◆ TASK TO COMPLETE
Every line of the entries with the word "handbook" in it should be shown.
==========
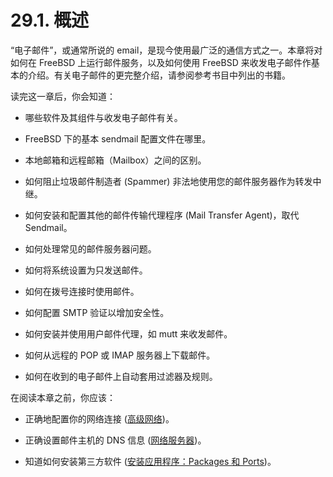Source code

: # 29.1. 概述

“电子邮件”，或通常所说的 email，是现今使用最广泛的通信方式之一。本章将对如何在 FreeBSD 上运行邮件服务，以及如何使用 FreeBSD 来收发电子邮件作基本的介绍。有关电子邮件的更完整介绍，请参阅参考书目中列出的书籍。

读完这一章后，你会知道：

- 哪些软件及其组件与收发电子邮件有关。

- FreeBSD 下的基本 sendmail 配置文件在哪里。

- 本地邮箱和远程邮箱（Mailbox）之间的区别。

- 如何阻止垃圾邮件制造者 (Spammer) 非法地使用您的邮件服务器作为转发中继。

- 如何安装和配置其他的邮件传输代理程序 (Mail Transfer Agent)，取代Sendmail。

- 如何处理常见的邮件服务器问题。

- 如何将系统设置为只发送邮件。

- 如何在拨号连接时使用邮件。

- 如何配置 SMTP 验证以增加安全性。

- 如何安装并使用用户邮件代理，如 mutt 来收发邮件。

- 如何从远程的 POP 或 IMAP 服务器上下载邮件。

- 如何在收到的电子邮件上自动套用过滤器及规则。

在阅读本章之前，你应该：

- 正确地配置你的网络连接 ([高级网络](https://docs.freebsd.org/en/books/handbook/advanced-networking/index.html#advanced-networking))。

- 正确设置邮件主机的 DNS 信息 ([网络服务器](https://docs.freebsd.org/en/books/handbook/network-servers/index.html#network-servers))。

- 知道如何安装第三方软件 ([安装应用程序：Packages 和 Ports](https://docs.freebsd.org/en/books/handbook/ports/index.html#ports))。
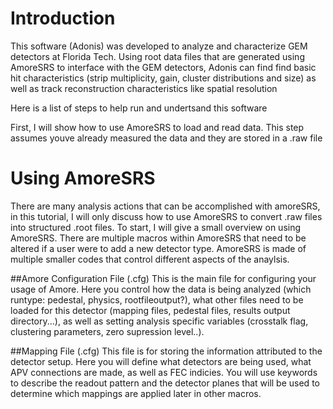 # Introduction
This software (Adonis) was developed to analyze and characterize GEM detectors at Florida Tech. Using root data files that are generated using AmoreSRS to interface with the GEM detectors, Adonis can find find basic hit characteristics (strip multiplicity, gain, cluster distributions and size) as well as track reconstruction characteristics like spatial resolution

Here is a list of steps to help run and undertsand this software

First, I will show how to use AmoreSRS to load and read data. This step assumes youve already measured the data and they are stored in a .raw file

# Using AmoreSRS
There are many analysis actions that can be accomplished with amoreSRS, in this tutorial, I will only discuss how to use AmoreSRS to convert .raw files into structured .root files. To start, I will give a small overview on using AmoreSRS. There are multiple macros within AmoreSRS that need to be altered if a user were to add a new detector type. AmoreSRS is made of multiple smaller codes that control different aspects of the anaylsis.

##Amore Configuration File (.cfg)
This is the main file for configuring your usage of Amore. Here you control how the data is being analyzed (which runtype: pedestal, physics, rootfileoutput?), what other files need to be loaded for this detector (mapping files, pedestal files, results output directory...), as well as setting analysis specific variables (crosstalk flag, clustering parameters, zero supression level..). 

##Mapping File (.cfg)
This file is for storing the information attributed to the detector setup. Here you will define what detectors are being used, what APV connections are made, as well as FEC indicies. You will use keywords to describe the readout pattern and the detector planes that will be used to determine which mappings are applied later in other macros.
==========
◆ TASK OUTPUT
- 正确地配置你的网络连接 ([高级网络](https://docs.freebsd.org/en/books/handbook/advanced-networking/index.html#advanced-networking))。
- 正确设置邮件主机的 DNS 信息 ([网络服务器](https://docs.freebsd.org/en/books/handbook/network-servers/index.html#network-servers))。
- 知道如何安装第三方软件 ([安装应用程序：Packages 和 Ports](https://docs.freebsd.org/en/books/handbook/ports/index.html#ports))。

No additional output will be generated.